Saved data entries:
=== Section Start ===
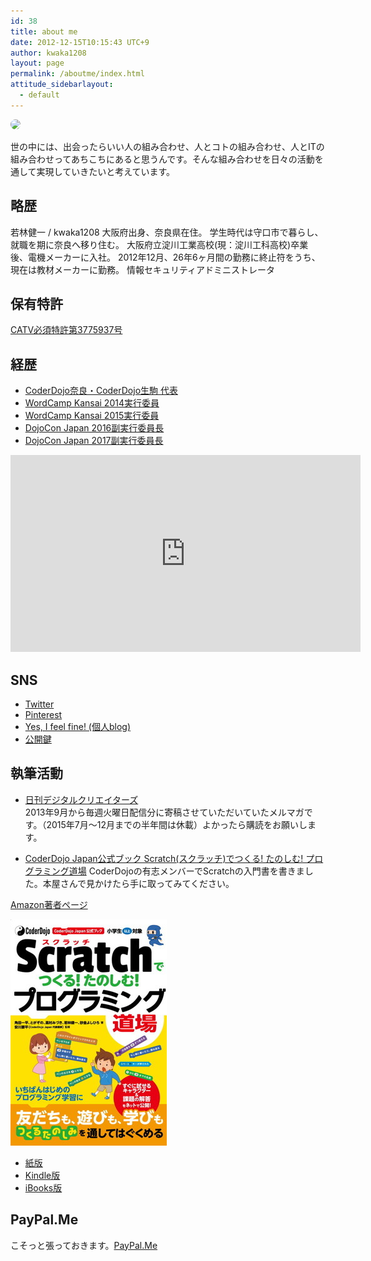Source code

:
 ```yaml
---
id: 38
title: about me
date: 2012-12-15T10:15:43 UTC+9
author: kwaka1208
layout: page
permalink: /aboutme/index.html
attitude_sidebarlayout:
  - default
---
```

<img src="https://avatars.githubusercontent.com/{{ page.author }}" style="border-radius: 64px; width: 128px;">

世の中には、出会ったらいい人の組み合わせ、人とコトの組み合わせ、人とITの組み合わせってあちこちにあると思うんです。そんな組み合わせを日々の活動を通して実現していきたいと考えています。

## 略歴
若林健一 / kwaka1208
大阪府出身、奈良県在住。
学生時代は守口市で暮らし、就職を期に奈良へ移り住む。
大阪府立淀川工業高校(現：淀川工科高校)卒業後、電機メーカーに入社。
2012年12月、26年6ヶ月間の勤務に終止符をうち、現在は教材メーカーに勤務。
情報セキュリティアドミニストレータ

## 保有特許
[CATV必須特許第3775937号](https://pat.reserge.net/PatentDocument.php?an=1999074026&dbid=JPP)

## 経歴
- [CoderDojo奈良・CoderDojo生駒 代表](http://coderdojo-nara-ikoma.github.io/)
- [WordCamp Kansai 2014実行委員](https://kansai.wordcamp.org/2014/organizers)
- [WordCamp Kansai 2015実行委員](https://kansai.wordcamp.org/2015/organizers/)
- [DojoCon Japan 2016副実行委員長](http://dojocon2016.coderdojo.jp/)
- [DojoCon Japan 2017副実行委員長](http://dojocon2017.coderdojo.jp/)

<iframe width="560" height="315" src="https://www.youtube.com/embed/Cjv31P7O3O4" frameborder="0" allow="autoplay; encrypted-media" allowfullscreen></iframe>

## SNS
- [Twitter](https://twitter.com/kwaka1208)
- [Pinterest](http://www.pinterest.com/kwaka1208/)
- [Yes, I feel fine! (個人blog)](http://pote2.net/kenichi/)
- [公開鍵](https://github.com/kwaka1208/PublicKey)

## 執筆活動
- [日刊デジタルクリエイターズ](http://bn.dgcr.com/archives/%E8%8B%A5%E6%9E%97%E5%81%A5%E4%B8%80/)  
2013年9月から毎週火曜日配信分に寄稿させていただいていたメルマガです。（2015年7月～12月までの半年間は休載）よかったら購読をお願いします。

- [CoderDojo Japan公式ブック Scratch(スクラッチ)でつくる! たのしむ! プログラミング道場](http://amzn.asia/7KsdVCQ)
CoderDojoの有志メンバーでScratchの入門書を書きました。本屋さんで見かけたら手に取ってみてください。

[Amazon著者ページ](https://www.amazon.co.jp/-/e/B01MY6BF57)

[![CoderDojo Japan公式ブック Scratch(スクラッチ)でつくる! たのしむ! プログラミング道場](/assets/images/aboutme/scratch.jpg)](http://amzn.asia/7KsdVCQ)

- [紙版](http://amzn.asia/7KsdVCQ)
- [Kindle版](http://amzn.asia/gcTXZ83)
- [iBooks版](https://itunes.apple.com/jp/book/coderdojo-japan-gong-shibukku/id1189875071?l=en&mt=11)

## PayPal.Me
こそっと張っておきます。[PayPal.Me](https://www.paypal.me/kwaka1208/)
=== Section End ===
=== Section Start ===
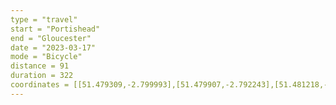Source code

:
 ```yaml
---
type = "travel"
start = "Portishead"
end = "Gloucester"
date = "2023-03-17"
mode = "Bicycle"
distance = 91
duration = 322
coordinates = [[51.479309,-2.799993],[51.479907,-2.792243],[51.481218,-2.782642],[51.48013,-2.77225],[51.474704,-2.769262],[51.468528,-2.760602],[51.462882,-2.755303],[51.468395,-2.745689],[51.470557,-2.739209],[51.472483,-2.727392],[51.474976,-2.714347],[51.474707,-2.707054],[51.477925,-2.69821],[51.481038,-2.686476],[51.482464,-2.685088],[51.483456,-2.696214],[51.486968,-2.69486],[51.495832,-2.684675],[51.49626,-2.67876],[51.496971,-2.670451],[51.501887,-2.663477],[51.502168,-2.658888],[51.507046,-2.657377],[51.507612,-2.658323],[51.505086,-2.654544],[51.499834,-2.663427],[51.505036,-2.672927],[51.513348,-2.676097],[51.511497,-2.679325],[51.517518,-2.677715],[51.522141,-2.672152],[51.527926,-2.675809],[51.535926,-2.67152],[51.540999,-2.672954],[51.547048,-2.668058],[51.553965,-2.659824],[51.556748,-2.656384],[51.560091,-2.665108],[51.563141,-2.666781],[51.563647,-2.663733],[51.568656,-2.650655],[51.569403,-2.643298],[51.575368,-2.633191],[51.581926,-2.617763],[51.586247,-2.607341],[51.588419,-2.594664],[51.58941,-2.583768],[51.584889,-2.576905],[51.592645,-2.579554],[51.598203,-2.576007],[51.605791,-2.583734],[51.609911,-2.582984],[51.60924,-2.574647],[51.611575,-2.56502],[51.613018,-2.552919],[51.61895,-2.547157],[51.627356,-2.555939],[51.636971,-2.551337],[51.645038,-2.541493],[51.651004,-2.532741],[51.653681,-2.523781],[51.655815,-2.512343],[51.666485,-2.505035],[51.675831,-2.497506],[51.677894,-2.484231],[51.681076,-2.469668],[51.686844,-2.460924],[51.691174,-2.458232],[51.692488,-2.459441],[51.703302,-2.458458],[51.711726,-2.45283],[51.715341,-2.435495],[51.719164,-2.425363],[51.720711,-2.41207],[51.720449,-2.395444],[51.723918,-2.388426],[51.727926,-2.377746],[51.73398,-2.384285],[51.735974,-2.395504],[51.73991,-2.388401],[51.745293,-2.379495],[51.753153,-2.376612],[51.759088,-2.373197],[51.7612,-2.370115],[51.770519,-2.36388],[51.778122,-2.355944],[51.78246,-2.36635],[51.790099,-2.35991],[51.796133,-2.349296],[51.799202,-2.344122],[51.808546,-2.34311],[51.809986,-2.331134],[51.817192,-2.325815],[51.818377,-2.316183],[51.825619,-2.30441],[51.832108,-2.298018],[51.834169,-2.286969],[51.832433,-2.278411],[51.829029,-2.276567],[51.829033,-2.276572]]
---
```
=== Section End ===
=== Section Start ===
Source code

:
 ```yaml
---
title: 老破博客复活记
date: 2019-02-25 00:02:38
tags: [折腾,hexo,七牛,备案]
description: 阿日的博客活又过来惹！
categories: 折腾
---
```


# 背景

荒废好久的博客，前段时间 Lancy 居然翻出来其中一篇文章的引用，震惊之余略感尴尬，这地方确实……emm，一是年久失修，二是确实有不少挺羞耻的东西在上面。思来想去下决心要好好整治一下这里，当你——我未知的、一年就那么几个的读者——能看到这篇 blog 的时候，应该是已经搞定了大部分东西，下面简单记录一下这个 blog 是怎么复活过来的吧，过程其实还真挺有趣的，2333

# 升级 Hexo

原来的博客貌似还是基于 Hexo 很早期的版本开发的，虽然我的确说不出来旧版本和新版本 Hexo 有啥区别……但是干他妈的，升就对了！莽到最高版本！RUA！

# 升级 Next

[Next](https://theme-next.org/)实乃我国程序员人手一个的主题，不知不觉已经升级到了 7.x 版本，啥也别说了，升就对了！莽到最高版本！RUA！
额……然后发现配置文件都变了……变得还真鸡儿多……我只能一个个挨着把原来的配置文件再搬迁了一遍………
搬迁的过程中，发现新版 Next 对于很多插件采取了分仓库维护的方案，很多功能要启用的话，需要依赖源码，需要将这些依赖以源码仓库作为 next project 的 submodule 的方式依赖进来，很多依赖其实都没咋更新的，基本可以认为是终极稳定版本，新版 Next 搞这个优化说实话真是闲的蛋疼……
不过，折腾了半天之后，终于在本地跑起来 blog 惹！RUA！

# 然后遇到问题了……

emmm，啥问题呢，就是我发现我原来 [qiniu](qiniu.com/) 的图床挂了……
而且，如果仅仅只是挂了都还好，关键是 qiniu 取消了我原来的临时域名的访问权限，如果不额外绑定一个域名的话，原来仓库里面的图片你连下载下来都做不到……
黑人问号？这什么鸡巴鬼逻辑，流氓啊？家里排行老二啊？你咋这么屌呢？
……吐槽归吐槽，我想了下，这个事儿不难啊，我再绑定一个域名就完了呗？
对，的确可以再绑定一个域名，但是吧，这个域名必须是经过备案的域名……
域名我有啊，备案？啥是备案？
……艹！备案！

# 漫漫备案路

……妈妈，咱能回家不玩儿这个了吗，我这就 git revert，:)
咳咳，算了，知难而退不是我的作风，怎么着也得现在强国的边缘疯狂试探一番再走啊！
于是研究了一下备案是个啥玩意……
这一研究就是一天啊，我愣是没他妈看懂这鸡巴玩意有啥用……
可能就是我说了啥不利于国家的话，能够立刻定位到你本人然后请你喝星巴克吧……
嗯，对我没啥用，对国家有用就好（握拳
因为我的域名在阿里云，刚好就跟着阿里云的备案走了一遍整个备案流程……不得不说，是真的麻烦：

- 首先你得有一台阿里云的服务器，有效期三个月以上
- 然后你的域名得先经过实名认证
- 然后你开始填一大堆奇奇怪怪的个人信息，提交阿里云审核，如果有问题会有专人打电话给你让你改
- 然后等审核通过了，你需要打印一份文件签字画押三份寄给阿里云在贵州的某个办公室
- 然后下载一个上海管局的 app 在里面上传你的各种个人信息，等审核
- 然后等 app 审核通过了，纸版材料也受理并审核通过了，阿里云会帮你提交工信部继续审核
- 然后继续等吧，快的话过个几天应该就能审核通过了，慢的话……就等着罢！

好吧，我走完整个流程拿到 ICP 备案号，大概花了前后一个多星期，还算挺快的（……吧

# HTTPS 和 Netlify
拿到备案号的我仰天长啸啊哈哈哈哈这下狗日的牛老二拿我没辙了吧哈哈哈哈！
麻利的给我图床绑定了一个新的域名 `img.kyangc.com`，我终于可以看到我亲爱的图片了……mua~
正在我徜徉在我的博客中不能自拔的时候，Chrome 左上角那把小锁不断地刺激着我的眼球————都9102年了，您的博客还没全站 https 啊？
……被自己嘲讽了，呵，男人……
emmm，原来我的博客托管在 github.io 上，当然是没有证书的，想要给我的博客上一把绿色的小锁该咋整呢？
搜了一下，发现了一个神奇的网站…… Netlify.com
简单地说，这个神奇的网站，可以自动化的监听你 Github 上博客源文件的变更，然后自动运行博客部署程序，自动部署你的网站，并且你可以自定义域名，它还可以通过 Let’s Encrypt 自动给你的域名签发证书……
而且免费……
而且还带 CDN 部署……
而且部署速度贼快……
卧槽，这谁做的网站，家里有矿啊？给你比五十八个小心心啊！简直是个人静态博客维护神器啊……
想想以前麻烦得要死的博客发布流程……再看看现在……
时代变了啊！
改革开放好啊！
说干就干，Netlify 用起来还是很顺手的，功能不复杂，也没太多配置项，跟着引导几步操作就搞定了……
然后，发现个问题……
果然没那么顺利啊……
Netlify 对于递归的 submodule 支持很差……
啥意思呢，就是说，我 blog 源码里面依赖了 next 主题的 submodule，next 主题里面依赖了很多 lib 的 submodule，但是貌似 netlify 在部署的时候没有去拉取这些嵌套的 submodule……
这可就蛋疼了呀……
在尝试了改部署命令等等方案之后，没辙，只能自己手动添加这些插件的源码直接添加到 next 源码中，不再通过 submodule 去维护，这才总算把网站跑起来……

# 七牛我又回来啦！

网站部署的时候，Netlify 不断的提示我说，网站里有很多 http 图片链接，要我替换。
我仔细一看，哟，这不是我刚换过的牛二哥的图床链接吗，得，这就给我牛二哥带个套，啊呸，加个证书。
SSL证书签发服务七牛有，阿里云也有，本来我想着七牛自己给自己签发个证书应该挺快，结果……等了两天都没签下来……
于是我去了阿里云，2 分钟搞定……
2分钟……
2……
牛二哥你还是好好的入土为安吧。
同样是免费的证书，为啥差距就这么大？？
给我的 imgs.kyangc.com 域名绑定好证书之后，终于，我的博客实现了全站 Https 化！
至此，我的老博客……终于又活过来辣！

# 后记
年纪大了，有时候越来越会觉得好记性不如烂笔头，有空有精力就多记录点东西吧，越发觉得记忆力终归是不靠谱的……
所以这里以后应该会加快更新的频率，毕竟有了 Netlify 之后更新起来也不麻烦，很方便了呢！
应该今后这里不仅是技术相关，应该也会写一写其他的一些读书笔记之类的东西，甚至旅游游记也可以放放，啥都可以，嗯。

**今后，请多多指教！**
=== Section End ===
TASK DIRECTIONS: Filter the entries above down to the lines that contain the word "kyangc".

REPLY TO THE TASK:
麻利的给我图床绑定了一个新的域名 `img.kyangc.com`，我终于可以看到我亲爱的图片了……mua~
给我的 imgs.kyangc.com 域名绑定好证书之后，终于，我的博客实现了全站 Https 化！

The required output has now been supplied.